> _What is required_:
Only one stretch of the records below should be repeated. It starts with the line containing "A comprehensive analysis" and goes on through the line containing "- 🌱 I’m currently learning ...", exactly as written.

The data: Begin

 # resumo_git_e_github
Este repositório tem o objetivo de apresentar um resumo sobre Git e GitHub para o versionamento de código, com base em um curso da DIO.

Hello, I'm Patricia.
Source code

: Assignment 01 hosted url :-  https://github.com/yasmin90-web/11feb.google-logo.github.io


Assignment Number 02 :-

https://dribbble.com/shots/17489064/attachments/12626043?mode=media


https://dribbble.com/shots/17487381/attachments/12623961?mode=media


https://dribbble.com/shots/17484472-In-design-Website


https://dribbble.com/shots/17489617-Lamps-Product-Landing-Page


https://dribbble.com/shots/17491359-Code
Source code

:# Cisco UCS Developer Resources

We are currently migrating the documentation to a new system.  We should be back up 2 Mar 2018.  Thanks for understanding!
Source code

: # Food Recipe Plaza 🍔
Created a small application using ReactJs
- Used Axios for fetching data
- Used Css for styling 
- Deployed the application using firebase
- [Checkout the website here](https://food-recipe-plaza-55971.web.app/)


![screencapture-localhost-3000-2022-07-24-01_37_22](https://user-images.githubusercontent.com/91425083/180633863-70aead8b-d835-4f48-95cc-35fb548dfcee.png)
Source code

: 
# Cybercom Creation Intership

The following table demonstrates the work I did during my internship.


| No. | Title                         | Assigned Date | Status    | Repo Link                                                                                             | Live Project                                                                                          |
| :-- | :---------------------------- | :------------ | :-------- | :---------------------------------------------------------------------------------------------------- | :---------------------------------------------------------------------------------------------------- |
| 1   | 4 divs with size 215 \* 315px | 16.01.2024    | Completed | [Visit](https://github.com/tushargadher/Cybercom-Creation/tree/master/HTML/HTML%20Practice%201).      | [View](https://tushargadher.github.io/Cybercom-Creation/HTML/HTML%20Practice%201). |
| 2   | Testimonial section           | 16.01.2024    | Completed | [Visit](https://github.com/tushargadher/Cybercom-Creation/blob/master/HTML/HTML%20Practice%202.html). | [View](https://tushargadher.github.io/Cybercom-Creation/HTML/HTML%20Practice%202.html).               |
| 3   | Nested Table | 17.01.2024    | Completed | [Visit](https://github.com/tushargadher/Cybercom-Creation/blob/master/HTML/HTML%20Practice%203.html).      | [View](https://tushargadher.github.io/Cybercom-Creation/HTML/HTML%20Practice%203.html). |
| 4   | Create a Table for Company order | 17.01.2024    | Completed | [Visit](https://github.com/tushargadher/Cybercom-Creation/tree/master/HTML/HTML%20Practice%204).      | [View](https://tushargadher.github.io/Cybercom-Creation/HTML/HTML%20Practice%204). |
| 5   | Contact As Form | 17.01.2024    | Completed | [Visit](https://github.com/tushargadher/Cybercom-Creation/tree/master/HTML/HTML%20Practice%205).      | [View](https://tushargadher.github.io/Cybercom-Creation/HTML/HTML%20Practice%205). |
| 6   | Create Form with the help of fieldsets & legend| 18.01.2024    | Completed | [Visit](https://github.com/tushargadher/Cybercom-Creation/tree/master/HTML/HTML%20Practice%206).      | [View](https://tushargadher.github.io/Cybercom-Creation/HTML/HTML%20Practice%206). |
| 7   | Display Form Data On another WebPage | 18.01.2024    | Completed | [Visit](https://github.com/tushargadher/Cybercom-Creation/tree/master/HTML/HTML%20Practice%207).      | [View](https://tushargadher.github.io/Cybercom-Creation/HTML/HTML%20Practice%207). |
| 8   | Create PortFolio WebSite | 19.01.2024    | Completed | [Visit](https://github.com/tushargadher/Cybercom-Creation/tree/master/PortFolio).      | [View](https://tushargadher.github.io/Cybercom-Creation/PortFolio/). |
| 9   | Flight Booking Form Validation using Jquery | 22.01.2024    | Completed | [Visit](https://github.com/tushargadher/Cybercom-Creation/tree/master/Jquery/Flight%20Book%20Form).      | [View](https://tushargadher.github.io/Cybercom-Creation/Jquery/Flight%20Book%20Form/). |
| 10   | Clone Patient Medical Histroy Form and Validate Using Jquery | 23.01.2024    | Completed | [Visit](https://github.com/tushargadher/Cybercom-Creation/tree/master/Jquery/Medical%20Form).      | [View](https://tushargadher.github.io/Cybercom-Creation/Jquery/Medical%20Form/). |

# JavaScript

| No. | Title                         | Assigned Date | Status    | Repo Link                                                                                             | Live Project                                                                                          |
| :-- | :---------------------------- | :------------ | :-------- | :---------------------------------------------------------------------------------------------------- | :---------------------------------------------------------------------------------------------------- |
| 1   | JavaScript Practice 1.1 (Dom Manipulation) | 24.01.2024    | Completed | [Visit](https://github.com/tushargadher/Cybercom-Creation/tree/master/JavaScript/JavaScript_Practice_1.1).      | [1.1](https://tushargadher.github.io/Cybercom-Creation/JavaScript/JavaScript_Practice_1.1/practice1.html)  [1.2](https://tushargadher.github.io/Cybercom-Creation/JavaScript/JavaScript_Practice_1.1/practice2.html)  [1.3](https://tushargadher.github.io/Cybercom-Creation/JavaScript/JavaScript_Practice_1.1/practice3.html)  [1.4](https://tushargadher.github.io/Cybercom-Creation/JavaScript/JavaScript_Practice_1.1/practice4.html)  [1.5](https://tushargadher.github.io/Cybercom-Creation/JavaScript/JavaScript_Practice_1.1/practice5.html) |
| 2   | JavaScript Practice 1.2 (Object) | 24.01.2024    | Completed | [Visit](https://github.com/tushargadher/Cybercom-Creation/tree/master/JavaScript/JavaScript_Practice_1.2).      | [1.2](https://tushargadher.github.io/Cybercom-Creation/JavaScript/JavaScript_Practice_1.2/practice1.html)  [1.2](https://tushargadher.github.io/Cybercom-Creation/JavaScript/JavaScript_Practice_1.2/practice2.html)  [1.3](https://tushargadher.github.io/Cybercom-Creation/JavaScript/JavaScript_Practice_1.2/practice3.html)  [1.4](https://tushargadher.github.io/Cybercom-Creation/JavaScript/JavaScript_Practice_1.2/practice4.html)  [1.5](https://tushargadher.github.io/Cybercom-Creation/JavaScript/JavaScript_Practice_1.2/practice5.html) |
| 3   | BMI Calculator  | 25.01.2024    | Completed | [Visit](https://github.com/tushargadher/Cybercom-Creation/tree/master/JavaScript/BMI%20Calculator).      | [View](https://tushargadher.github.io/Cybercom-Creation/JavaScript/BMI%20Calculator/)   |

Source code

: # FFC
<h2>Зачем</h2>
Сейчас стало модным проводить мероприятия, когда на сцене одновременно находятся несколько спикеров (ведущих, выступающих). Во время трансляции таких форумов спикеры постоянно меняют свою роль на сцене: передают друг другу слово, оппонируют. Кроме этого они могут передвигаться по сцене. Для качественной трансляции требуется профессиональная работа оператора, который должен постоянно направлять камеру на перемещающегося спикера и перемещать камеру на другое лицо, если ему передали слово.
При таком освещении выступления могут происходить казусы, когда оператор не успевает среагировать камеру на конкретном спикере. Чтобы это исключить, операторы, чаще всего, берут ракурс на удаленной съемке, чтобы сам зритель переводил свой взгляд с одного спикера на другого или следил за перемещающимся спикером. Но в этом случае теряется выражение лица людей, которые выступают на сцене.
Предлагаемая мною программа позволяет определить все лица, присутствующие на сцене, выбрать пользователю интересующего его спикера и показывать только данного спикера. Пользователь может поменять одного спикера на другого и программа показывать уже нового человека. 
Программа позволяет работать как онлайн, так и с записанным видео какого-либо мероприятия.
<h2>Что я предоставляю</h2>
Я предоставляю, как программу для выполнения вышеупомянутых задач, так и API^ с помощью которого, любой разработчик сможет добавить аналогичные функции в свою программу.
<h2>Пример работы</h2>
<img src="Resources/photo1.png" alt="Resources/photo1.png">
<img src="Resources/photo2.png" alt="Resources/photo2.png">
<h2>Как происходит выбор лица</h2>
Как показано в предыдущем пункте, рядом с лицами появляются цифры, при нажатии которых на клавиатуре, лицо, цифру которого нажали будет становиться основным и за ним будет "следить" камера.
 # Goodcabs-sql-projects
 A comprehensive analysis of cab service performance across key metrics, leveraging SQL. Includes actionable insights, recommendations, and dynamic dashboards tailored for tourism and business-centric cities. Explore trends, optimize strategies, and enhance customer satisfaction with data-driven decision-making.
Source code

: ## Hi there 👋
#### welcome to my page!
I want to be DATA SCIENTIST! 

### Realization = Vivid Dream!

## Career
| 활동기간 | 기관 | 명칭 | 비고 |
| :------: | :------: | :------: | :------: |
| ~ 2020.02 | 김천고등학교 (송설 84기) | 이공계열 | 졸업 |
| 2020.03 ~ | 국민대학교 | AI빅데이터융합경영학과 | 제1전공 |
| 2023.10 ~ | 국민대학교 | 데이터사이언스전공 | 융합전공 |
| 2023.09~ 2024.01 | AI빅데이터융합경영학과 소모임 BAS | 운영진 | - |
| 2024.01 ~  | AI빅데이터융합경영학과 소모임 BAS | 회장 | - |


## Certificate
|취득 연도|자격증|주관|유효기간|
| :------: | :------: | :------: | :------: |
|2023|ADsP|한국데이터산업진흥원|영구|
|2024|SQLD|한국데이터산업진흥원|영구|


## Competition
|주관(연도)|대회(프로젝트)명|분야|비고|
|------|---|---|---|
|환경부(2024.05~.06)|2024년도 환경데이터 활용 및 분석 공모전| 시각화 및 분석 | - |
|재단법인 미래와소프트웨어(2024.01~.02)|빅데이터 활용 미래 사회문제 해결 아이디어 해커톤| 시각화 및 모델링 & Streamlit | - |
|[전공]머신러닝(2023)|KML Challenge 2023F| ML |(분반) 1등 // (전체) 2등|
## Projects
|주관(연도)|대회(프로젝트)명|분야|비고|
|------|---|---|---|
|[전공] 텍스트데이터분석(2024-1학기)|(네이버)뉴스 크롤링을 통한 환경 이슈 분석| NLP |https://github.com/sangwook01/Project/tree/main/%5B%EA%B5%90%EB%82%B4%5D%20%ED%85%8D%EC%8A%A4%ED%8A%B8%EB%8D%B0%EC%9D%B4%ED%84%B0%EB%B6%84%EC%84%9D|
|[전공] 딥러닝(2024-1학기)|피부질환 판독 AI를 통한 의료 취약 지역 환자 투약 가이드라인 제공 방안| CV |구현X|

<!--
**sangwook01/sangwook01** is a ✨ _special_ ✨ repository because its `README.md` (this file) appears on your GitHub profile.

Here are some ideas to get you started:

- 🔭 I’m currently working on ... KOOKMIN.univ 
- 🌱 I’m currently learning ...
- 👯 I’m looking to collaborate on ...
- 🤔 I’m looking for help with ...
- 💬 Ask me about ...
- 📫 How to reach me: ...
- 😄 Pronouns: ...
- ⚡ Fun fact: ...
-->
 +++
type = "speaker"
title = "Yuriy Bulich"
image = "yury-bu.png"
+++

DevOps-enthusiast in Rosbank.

The data: End

> _Answer to the exercise_:
 A comprehensive analysis of cab service performance across key metrics, leveraging SQL. Includes actionable insights, recommendations, and dynamic dashboards tailored for tourism and business-centric cities. Explore trends, optimize strategies, and enhance customer satisfaction with data-driven decision-making.
Source code

: ## Hi there 👋
#### welcome to my page!
I want to be DATA SCIENTIST! 

### Realization = Vivid Dream!

## Career
| 활동기간 | 기관 | 명칭 | 비고 |
| :------: | :------: | :------: | :------: |
| ~ 2020.02 | 김천고등학교 (송설 84기) | 이공계열 | 졸업 |
| 2020.03 ~ | 국민대학교 | AI빅데이터융합경영학과 | 제1전공 |
| 2023.10 ~ | 국민대학교 | 데이터사이언스전공 | 융합전공 |
| 2023.09~ 2024.01 | AI빅데이터융합경영학과 소모임 BAS | 운영진 | - |
| 2024.01 ~  | AI빅데이터융합경영학과 소모임 BAS | 회장 | - |


## Certificate
|취득 연도|자격증|주관|유효기간|
| :------: | :------: | :------: | :------: |
|2023|ADsP|한국데이터산업진흥원|영구|
|2024|SQLD|한국데이터산업진흥원|영구|


## Competition
|주관(연도)|대회(프로젝트)명|분야|비고|
|------|---|---|---|
|환경부(2024.05~.06)|2024년도 환경데이터 활용 및 분석 공모전| 시각화 및 분석 | - |
|재단법인 미래와소프트웨어(2024.01~.02)|빅데이터 활용 미래 사회문제 해결 아이디어 해커톤| 시각화 및 모델링 & Streamlit | - |
|[전공]머신러닝(2023)|KML Challenge 2023F| ML |(분반) 1등 // (전체) 2등|
## Projects
|주관(연도)|대회(프로젝트)명|분야|비고|
|------|---|---|---|
|[전공] 텍스트데이터분석(2024-1학기)|(네이버)뉴스 크롤링을 통한 환경 이슈 분석| NLP |https://github.com/sangwook01/Project/tree/main/%5B%EA%B5%90%EB%82%B4%5D%20%ED%85%8D%EC%8A%A4%ED%8A%B8%EB%8D%B0%EC%9D%B4%ED%84%B0%EB%B6%84%EC%84%9D|
|[전공] 딥러닝(2024-1학기)|피부질환 판독 AI를 통한 의료 취약 지역 환자 투약 가이드라인 제공 방안| CV |구현X|

<!--
**sangwook01/sangwook01** is a ✨ _special_ ✨ repository because its `README.md` (this file) appears on your GitHub profile.

Here are some ideas to get you started:

- 🔭 I’m currently working on ... KOOKMIN.univ 
- 🌱 I’m currently learning ...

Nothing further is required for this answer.